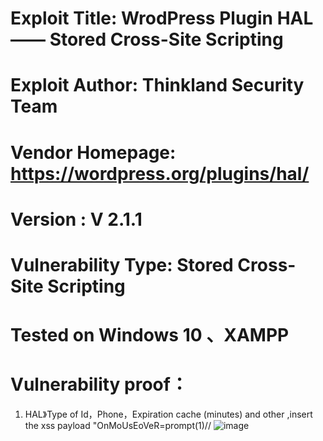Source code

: # Exploit Title: WrodPress Plugin HAL —— Stored Cross-Site Scripting
# Exploit Author: Thinkland Security Team
# Vendor Homepage: https://wordpress.org/plugins/hal/
# Version :  V 2.1.1
# Vulnerability Type: Stored Cross-Site Scripting
# Tested on Windows 10 、XAMPP
# Vulnerability proof：  
1. HAL》Type of Id，Phone，Expiration cache (minutes) and other ,insert the xss payload "OnMoUsEoVeR=prompt(1)//
![image]()  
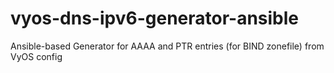# vyos-dns-ipv6-generator-ansible
Ansible-based Generator for AAAA and PTR entries (for BIND zonefile) from VyOS config 
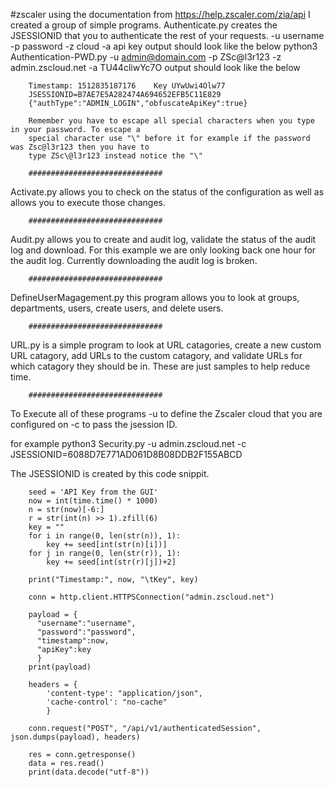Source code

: #zscaler
using the documentation from https://help.zscaler.com/zia/api I created a group of simple programs. 
Authenticate.py creates the JSESSIONID that you to authenticate the rest of your requests. 
        -u username 
        -p password
        -z cloud
        -a api key
output should look like the below
        python3 Authentication-PWD.py -u admin@domain.com -p ZSc\@l3r123 -z admin.zscloud.net -a TU44cliwYc7O
        output should look like the below

        Timestamp: 1512835187176 	Key UYwUwi4Olw77
        JSESSIONID=B7AE7E5A282474A694652EFB5C11E829
        {"authType":"ADMIN_LOGIN","obfuscateApiKey":true}

        Remember you have to escape all special characters when you type in your password. To escape a 
        special character use "\" before it for example if the password was Zsc@l3r123 then you have to 
        type ZSc\@l3r123 instead notice the "\"
        
        ##############################
        
Activate.py allows you to check on the status of the configuration as well as allows you to execute those changes. 

        ##############################
        
Audit.py allows you to create and audit log, validate the status of the audit log and download. For this example we are only looking back one hour for the audit log. Currently downloading the audit log is broken. 
        
        ##############################
        
DefineUserMagagement.py this program allows you to look at groups, departments, users, create users, and delete users. 
        
        ##############################
        
URL.py is a simple program to look at URL catagories, create a new custom URL catagory, add URLs to the custom catagory, and validate URLs for which catagory they should be in. 
These are just samples to help reduce time. 
        
        ##############################
        
To Execute all of these programs 
-u to define the Zscaler cloud that you are configured on 
-c to pass the jsession ID. 

for example 
        python3 Security.py -u admin.zscloud.net -c JSESSIONID=6088D7E771AD061D8B08DDB2F155ABCD
        
The JSESSIONID is created by this code snippit. 

        seed = 'API Key from the GUI'
        now = int(time.time() * 1000)
        n = str(now)[-6:]
        r = str(int(n) >> 1).zfill(6)
        key = ""
        for i in range(0, len(str(n)), 1):
            key += seed[int(str(n)[i])]
        for j in range(0, len(str(r)), 1):
            key += seed[int(str(r)[j])+2]

        print("Timestamp:", now, "\tKey", key)

        conn = http.client.HTTPSConnection("admin.zscloud.net")

        payload = {
          "username":"username",
          "password":"password",
          "timestamp":now,
          "apiKey":key
          }
        print(payload)

        headers = {
            'content-type': "application/json",
            'cache-control': "no-cache"
            }

        conn.request("POST", "/api/v1/authenticatedSession", json.dumps(payload), headers)

        res = conn.getresponse()
        data = res.read()
        print(data.decode("utf-8"))
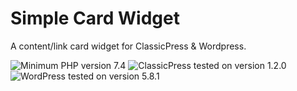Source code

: # Simple Card Widget

A content/link card widget for ClassicPress & Wordpress.

![Minimum PHP version 7.4](https://img.shields.io/badge/PHP_min-7.4-8892bf.svg?style=flat-square)
![ClassicPress tested on version 1.2.0](https://img.shields.io/badge/ClassicPress-1.2.0-03768e.svg?style=flat-square)
![WordPress tested on version 5.8.1](https://img.shields.io/badge/WordPress-5.8.1-0073aa.svg?style=flat-square)
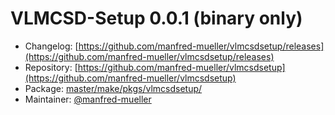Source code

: # VLMCSD-Setup 0.0.1 (binary only)
 - Changelog: [https://github.com/manfred-mueller/vlmcsdsetup/releases](https://github.com/manfred-mueller/vlmcsdsetup/releases)
 - Repository: [https://github.com/manfred-mueller/vlmcsdsetup](https://github.com/manfred-mueller/vlmcsdsetup)
 - Package: [master/make/pkgs/vlmcsdsetup/](https://github.com/Freetz-NG/freetz-ng/tree/master/make/pkgs/vlmcsdsetup/)
 - Maintainer: [@manfred-mueller](https://github.com/manfred-mueller)

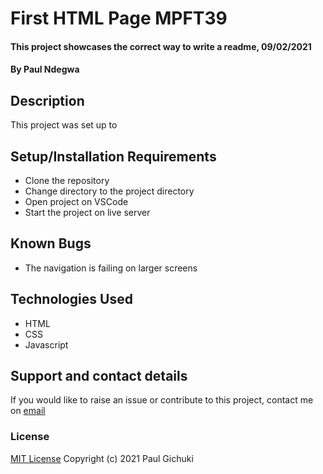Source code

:# First HTML Page MPFT39

#### This project showcases the correct way to write a readme, 09/02/2021

#### By Paul Ndegwa

## Description
This project was set up to

## Setup/Installation Requirements
* Clone the repository
* Change directory to the project directory
* Open project on VSCode
* Start the project on live server

## Known Bugs
* The navigation is failing on larger screens

## Technologies Used
* HTML
* CSS
* Javascript

## Support and contact details
If you would like to raise an issue or contribute to this project, contact me on [email](mailto:paul@gmail.com)

### License
[MIT License](https://choosealicense.com/licenses/mit/)
Copyright (c) 2021  Paul Gichuki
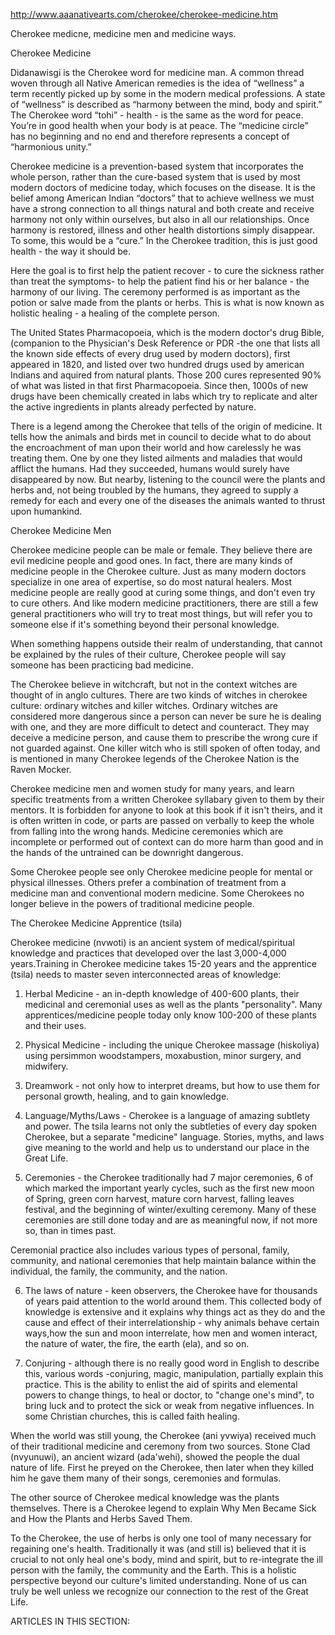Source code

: http://www.aaanativearts.com/cherokee/cherokee-medicine.htm

Cherokee medicne, medicine men and medicine ways.

Cherokee Medicine

Didanawisgi is the Cherokee word for medicine man. A common thread woven through all Native American remedies is the idea of “wellness” a term recently picked up by some in the modern medical professions. A state of “wellness” is described as “harmony between the mind, body and spirit.” The Cherokee word “tohi” - health - is the same as the word for peace. You’re in good health when your body is at peace. The “medicine circle” has no beginning and no end and therefore represents a concept of “harmonious unity.”

Cherokee medicine is a prevention-based system that incorporates the whole person, rather than the cure-based system that is used by most modern doctors of medicine today, which focuses on the disease. It is the belief among American Indian “doctors” that to achieve wellness we must have a strong connection to all things natural and both create and receive harmony not only within ourselves, but also in all our relationships. Once harmony is restored, illness and other health distortions simply disappear. To some, this would be a “cure.” In the Cherokee tradition, this is just good health - the way it should be. 

Here the goal is to first help the patient recover - to cure the sickness rather than treat the symptoms- to help the patient find his or her balance - the harmony of our living. The ceremony performed is as important as the potion or salve made from the plants or herbs. This is what is now known as holistic healing - a healing of the complete person.

The United States Pharmacopoeia, which is the modern doctor's drug Bible, (companion to the Physician's Desk Reference or PDR -the one that lists all the known side effects of every drug used by modern doctors), first appeared in 1820, and listed over two hundred drugs used by american Indians and aquired from natural plants. Those 200 cures represented 90% of what was listed in that first Pharmacopoeia. Since then, 1000s of new drugs have been chemically created in labs which try to replicate and alter the active ingredients in plants already perfected by nature.

There is a legend among the Cherokee that tells of the origin of medicine. It tells how the animals and birds met in council to decide what to do about the encroachment of man upon their world and how carelessly he was treating them. One by one they listed ailments and maladies that would afflict the humans. Had they succeeded, humans would surely have disappeared by now. But nearby, listening to the council were the plants and herbs and, not being troubled by the humans, they agreed to supply a remedy for each and every one of the diseases the animals wanted to thrust upon humankind.

Cherokee Medicine Men

Cherokee medicine people can be male or female. They believe there are evil medicine people and good ones. In fact, there are many kinds of medicine people in the Cherokee culture. Just as many modern doctors specialize in one area of expertise, so do most natural healers. Most medicine people are really good at curing some things, and don't even try to cure others. And like modern medicine practitioners, there are still a few general practitioners who will try to treat most things, but will refer you to someone else if it's something beyond their personal knowledge.

When something happens outside their realm of understanding, that cannot be explained by the rules of their culture, Cherokee people will say someone has been practicing bad medicine. 

The Cherokee believe in witchcraft, but not in the context witches are thought of in anglo cultures. There are two kinds of witches in cherokee culture: ordinary witches and killer witches. Ordinary witches are considered more dangerous since a person can never be sure he is dealing with one, and they are more difficult to detect and counteract. They may deceive a medicine person, and cause them to prescribe the wrong cure if not guarded against. One killer witch who is still spoken of often today, and is mentioned in many Cherokee legends of the Cherokee Nation is the Raven Mocker. 

Cherokee medicine men and women study for many years, and learn specific treatments from a written Cherokee syllabary given to them by their mentors. It is forbidden for anyone to look at this book if it isn't theirs, and it is often written in code, or parts are passed on verbally to keep the whole from falling into the wrong hands. Medicine ceremonies which are incomplete or performed out of context can do more harm than good and in the hands of the untrained can be downright dangerous.

Some Cherokee people see only Cherokee medicine people for mental or physical illnesses. Others prefer a combination of treatment from a medicine man and conventional modern medicine. Some Cherokees no longer believe in the powers of traditional medicine people.

The Cherokee Medicine Apprentice (tsila)

Cherokee medicine (nvwoti) is an ancient system of medical/spiritual knowledge and practices that developed over the last 3,000-4,000 years.Training in Cherokee medicine takes 15-20 years and the apprentice (tsila) needs to master seven interconnected areas of knowledge:

1. Herbal Medicine - an in-depth knowledge of 400-600 plants, their medicinal and ceremonial uses as well as the plants "personality". Many apprentices/medicine people today only know 100-200 of these plants and their uses.

2. Physical Medicine - including the unique Cherokee massage (hiskoliya) using persimmon woodstampers, moxabustion, minor surgery, and midwifery.

3. Dreamwork - not only how to interpret dreams, but how to use them for personal growth, healing, and to gain knowledge.

4. Language/Myths/Laws - Cherokee is a language of amazing subtlety and power. The tsila learns not only the subtleties of every day spoken Cherokee, but a separate "medicine" language. Stories, myths, and laws give meaning to the world and help us to understand our place in the Great Life.

5. Ceremonies - the Cherokee traditionally had 7 major ceremonies, 6 of which marked the important yearly cycles, such as the first new moon of Spring, green corn harvest, mature corn harvest, falling leaves festival, and the beginning of winter/exulting ceremony. Many of these ceremonies are still done today and are as meaningful now, if not more so, than in times past. 

Ceremonial practice also includes various types of personal, family, community, and national ceremonies that help maintain balance within the individual, the family, the community, and the nation.

6. The laws of nature - keen observers, the Cherokee have for thousands of years paid attention to the world around them. This collected body of knowledge is extensive and it explains why things act as they do and the cause and effect of their interrelationship - why animals behave certain ways,how the sun and moon interrelate, how men and women interact, the nature of water, the fire, the earth (ela), and so on. 

7. Conjuring - although there is no really good word in English to describe this, various words -conjuring, magic, manipulation, partially explain this practice. This is the ability to enlist the aid of spirits and elemental powers to change things, to heal or doctor, to "change one's mind", to bring luck and to protect the sick or weak from negative influences. In some Christian churches, this is called faith healing.

When the world was still young, the Cherokee (ani yvwiya) received much of their traditional medicine and ceremony from two sources. Stone Clad (nvyunuwi), an ancient wizard (ada'wehi), showed the people the dual nature of life. First he preyed on the Cherokee, then later when they killed him he gave them many of their songs, ceremonies and formulas. 

The other source of Cherokee medical knowledge was the plants themselves. There is a Cherokee legend to explain Why Men Became Sick and How the Plants and Herbs Saved Them.

To the Cherokee, the use of herbs is only one tool of many necessary for regaining one's health. Traditionally it was (and still is) believed that it is crucial to not only heal one's body, mind and spirit, but to re-integrate the ill person with the family, the community and the Earth. This is a holistic perspective beyond our culture's limited understanding. None of us can truly be well unless we recognize our connection to the rest of the Great Life. 

ARTICLES IN THIS SECTION:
——————————
→ **Task directions**:
Lines from the records above that hold "flat" are the ones to list.

→ **Answer for the task**:
![Minimum PHP version 7.4](https://img.shields.io/badge/PHP_min-7.4-8892bf.svg?style=flat-square)
![ClassicPress tested on version 1.2.0](https://img.shields.io/badge/ClassicPress-1.2.0-03768e.svg?style=flat-square)
![WordPress tested on version 5.8.1](https://img.shields.io/badge/WordPress-5.8.1-0073aa.svg?style=flat-square)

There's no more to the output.